Le papiériste semble ignorer cette loi ! 2) en dépit de cette nouvelle définition les propriétaires des animaux le restent donc totalement. Ce qui m’ennuie dans le raisonnement dudit philosophe, c’est qu’il semble laisser entendre que les propriétaires des animaux devraient être fort satisfaits d’avoir toujours des animaux-« objets animés », ce qui maintient leur droit de propriété sur ces derniers (ce qui, de mon point de vue, est plutôt une mauvaise nouvelle ; érigé en « sujets », même petits sujets, les animaux entrent désormais dans la catégorie quasi juridique des esclaves).

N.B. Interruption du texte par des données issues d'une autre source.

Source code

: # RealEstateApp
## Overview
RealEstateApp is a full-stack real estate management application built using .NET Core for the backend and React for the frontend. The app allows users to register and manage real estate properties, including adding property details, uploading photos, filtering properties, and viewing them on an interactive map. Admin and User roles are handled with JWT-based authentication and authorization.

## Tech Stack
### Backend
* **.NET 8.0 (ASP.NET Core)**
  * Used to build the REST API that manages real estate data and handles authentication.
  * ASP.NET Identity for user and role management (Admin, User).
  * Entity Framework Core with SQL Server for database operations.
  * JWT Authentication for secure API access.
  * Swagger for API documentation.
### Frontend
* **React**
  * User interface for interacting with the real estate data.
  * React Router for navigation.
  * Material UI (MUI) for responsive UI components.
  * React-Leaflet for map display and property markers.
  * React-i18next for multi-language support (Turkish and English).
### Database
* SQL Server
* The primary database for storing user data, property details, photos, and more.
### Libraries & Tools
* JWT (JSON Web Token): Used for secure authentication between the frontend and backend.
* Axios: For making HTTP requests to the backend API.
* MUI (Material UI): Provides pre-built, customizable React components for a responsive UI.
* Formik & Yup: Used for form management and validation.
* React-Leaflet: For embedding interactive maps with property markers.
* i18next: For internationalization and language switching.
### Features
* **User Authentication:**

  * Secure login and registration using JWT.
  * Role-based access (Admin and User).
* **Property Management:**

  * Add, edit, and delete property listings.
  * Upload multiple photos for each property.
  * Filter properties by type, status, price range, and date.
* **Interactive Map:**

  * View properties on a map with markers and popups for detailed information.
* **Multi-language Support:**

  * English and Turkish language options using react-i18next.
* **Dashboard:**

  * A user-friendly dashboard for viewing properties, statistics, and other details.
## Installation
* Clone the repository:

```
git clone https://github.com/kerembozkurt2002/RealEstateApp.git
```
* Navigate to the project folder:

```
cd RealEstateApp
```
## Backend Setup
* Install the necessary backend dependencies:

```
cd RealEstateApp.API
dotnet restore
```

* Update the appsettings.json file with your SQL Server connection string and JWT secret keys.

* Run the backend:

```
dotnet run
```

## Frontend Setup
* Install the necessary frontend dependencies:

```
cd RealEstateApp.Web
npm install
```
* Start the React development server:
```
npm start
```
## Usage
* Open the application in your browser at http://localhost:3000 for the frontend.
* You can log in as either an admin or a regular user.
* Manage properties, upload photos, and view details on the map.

S’agissant de la création d’un secrétariat d’Etat à la condition animale suggérée dans le même Monde (19/10/16) par un collectif d’une vingtaine de scientifiques d’horizons variés, proposition très contestée par notre papiériste, l’on peut dire qu’outre le fait que lesdits scientifiques nous mettent dans l’impensable administratif : un ministère à plusieurs têtes, composé de surcroît uniquement de scientifiques (les signataires de l’article ?), ça ne s’est jamais vu, ils se sont pour le reste laissés donner les verges pour se faire battre. Parler de « droit de citoyenneté » pour les animaux domestiques et de « droit de souveraineté » pour les espèces « sauvages », c’est pour le moins énoncer des utopies, insusceptibles pour l’heure de recevoir la moindre concrétisation juridique. Pourtant, M. Wolff invoque de mauvaises raisons pour rejeter ces droits. Il vaudrait mieux, considérant le premier droit, accorder le droit de vote aux étrangers aux élections locales. S’agissant du second droit, il estime préférable d’accueillir mieux les réfugiés et les migrants sur notre sol plutôt que d’accorder la liberté aux animaux sauvages.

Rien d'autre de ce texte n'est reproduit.